12th August 2022
Rural communities and businesses were today celebrating the Glorious 12th, the start of the grouse shooting season.
Pubs, hotels, shops and suppliers voiced their support for the social, economic and environmental benefits that come with a successful grouse programme which can run until 10th December.
One of the first grouse moors in action today was near Whitby on the North York Moors where country sports enthusiasts were putting gundog trainers and their dogs through their paces, pointing and retrieving grouse.
Head keeper Mark Taylor said: “It’s a massive boost for everyone in the area to see a normal shooting season get underway. It means so much to people from different walks of rural life. We’re looking forward to getting everybody back together again as well as the shooting parties who come from all over Europe and further afield to the moors in the North of England.”
Lucie Hustler, from the Norfolk and Suffolk field trial club, was one of the first on the moors this morning with her two-year-old German short-haired pointer, Oxo.
Lucie said: ”The heather-clad North York Moors have never looked better and our dogs feel right at home here.
“We all know how important grouse shooting is and the benefits it provides for hotels and businesses as well as making such a positive contribution to habitat and species conservation.”
Paul Kendall of Kendall & Sons butchers in Pateley Bridge in the Yorkshire Dales, said: “Sustainable game management is of massive benefit for the whole dale. The shooting season brings people together and it brings people into the area who have never been here before. Once they see the beauty of the scenery they come back again and again. We’ve been here for 40 years and we get good orders direct from estates and from those working on shoot days, plus the local pubs all get an increase in trade. It’s not just the revenue though, it’s the spirit of the season – shooting and farming is what keeps the countryside going.”

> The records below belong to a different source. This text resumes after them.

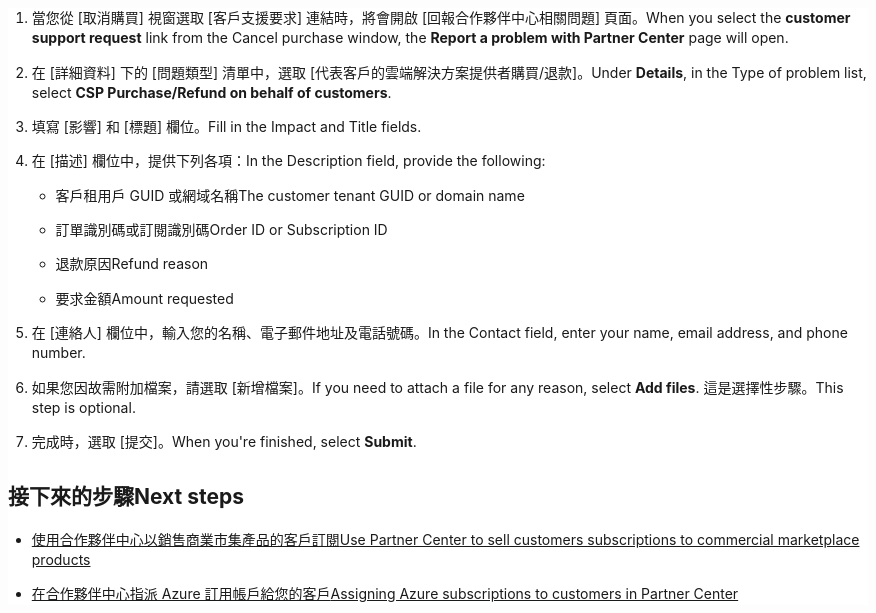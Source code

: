 1. <span data-ttu-id="8e840-310">當您從 [取消購買] 視窗選取 [客戶支援要求] 連結時，將會開啟 [回報合作夥伴中心相關問題] 頁面。</span><span class="sxs-lookup"><span data-stu-id="8e840-310">When you select the **customer support request** link from the Cancel purchase window, the **Report a problem with Partner Center** page will open.</span></span>

2. <span data-ttu-id="8e840-311">在 [詳細資料] 下的 [問題類型] 清單中，選取 [代表客戶的雲端解決方案提供者購買/退款]。</span><span class="sxs-lookup"><span data-stu-id="8e840-311">Under **Details**, in the Type of problem list, select **CSP Purchase/Refund on behalf of customers**.</span></span>

3. <span data-ttu-id="8e840-312">填寫 [影響] 和 [標題] 欄位。</span><span class="sxs-lookup"><span data-stu-id="8e840-312">Fill in the Impact and Title fields.</span></span>

4. <span data-ttu-id="8e840-313">在 [描述] 欄位中，提供下列各項：</span><span class="sxs-lookup"><span data-stu-id="8e840-313">In the Description field, provide the following:</span></span>

    - <span data-ttu-id="8e840-314">客戶租用戶 GUID 或網域名稱</span><span class="sxs-lookup"><span data-stu-id="8e840-314">The customer tenant GUID or domain name</span></span>
    
    - <span data-ttu-id="8e840-315">訂單識別碼或訂閱識別碼</span><span class="sxs-lookup"><span data-stu-id="8e840-315">Order ID or Subscription ID</span></span>
    
    - <span data-ttu-id="8e840-316">退款原因</span><span class="sxs-lookup"><span data-stu-id="8e840-316">Refund reason</span></span>

    - <span data-ttu-id="8e840-317">要求金額</span><span class="sxs-lookup"><span data-stu-id="8e840-317">Amount requested</span></span>

5. <span data-ttu-id="8e840-318">在 [連絡人] 欄位中，輸入您的名稱、電子郵件地址及電話號碼。</span><span class="sxs-lookup"><span data-stu-id="8e840-318">In the Contact field, enter your name, email address, and phone number.</span></span>

6. <span data-ttu-id="8e840-319">如果您因故需附加檔案，請選取 [新增檔案]。</span><span class="sxs-lookup"><span data-stu-id="8e840-319">If you need to attach a file for any reason, select **Add files**.</span></span> <span data-ttu-id="8e840-320">這是選擇性步驟。</span><span class="sxs-lookup"><span data-stu-id="8e840-320">This step is optional.</span></span>

7. <span data-ttu-id="8e840-321">完成時，選取 [提交]。</span><span class="sxs-lookup"><span data-stu-id="8e840-321">When you're finished, select **Submit**.</span></span>

## <a name="next-steps"></a><span data-ttu-id="8e840-322">接下來的步驟</span><span class="sxs-lookup"><span data-stu-id="8e840-322">Next steps</span></span>

- [<span data-ttu-id="8e840-323">使用合作夥伴中心以銷售商業市集產品的客戶訂閱</span><span class="sxs-lookup"><span data-stu-id="8e840-323">Use Partner Center to sell customers subscriptions to commercial marketplace products</span></span>](sell-marketplace-products.md)
 
- [<span data-ttu-id="8e840-324">在合作夥伴中心指派 Azure 訂用帳戶給您的客戶</span><span class="sxs-lookup"><span data-stu-id="8e840-324">Assigning Azure subscriptions to customers in Partner Center</span></span>](assign-azure-subscriptions.md)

Angela Snow of the Crown Hotel in Middlesmoor, North Yorkshire, said: “The season generates a lot of business for us, from all the shooting parties who come and stay here year after year and all the beaters who come for a drink or a meal at the end of the day. Customers really enjoy fresh game on the menu and we are supplied by a local game dealer. Getting birds fresh from the moor, half a mile up the hill and being able to serve them to customers on the day is such a treat – the most local, wild, seasonal food you can get!”
Jill Newbould, manager of J Todd & Son Hardware suppliers in Summerbridge near Harrogate, North Yorkshire, said: “We work for estates year-round, providing equipment and machinery servicing. We also sell cartridges and other supplies to shooting parties when they come. The season is of huge importance to us.”
Amanda Anderson, director of the Moorland Association, said: “A wide range of species and habitats thrive as a result of careful work put in by gamekeepers and estates all year round. Early indications suggest that many moors will be able to operate well from the 12th this year which means that they have a sustainable surplus of wild grouse to harvest. This is very welcome after two difficult years of Covid restrictions. A hungry grub, called heather beetle, has also decimated heather in the last few years so it is great to see the vegetation bouncing back and supporting its unique wildlife. Across the north of England small businesses receive a major boost from shooting tourism.
“Grouse shooting is a rural tradition and an iconic one at that – but more importantly it underpins investment, it creates jobs and it is crucial to upland communities.”
In England grouse moor management creates 42,500 work-days a year and over 1,500 full-time jobs. Of these, 700 are directly involved in grouse moor management, with a further 820 jobs in related services and industries.
Moorland Association members spend £52.5 million a year on moorland conservation which continues year-round, whether or not the season is successful.
Red grouse are wild birds and their numbers fluctuate year on year, often dependent on the weather in the early spring.
Counts conducted in July provide an indication of whether there are sufficient numbers to offer shoot days, with a sustainable population of grouse left on the hill each year to nest and breed the following spring.
Biosecurity measures are in place on the moors this year to prevent any outbreak of avian influenza, including foot dips and vehicle spraying.